** Opening Excerpted records block **
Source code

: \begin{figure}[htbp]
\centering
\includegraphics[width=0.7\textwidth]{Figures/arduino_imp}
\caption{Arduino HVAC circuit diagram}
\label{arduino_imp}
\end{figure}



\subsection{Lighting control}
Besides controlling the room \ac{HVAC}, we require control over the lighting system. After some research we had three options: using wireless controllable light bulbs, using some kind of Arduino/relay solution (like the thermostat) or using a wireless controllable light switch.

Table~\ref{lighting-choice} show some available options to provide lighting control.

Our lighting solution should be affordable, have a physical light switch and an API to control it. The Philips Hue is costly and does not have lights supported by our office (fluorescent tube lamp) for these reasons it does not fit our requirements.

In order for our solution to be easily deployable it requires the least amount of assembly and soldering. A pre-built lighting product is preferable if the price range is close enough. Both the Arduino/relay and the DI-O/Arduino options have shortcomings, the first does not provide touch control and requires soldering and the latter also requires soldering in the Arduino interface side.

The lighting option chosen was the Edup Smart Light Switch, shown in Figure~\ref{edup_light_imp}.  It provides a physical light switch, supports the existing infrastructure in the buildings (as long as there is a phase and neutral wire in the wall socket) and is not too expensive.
** Closing Excerpted records block **
The answer must be every line of the records above that holds the word "HVAC".

■ Result of this exercise ■
\caption{Arduino HVAC circuit diagram}
Besides controlling the room \ac{HVAC}, we require control over the lighting system. After some research we had three options: using wireless controllable light bulbs, using some kind of Arduino/relay solution (like the thermostat) or using a wireless controllable light switch.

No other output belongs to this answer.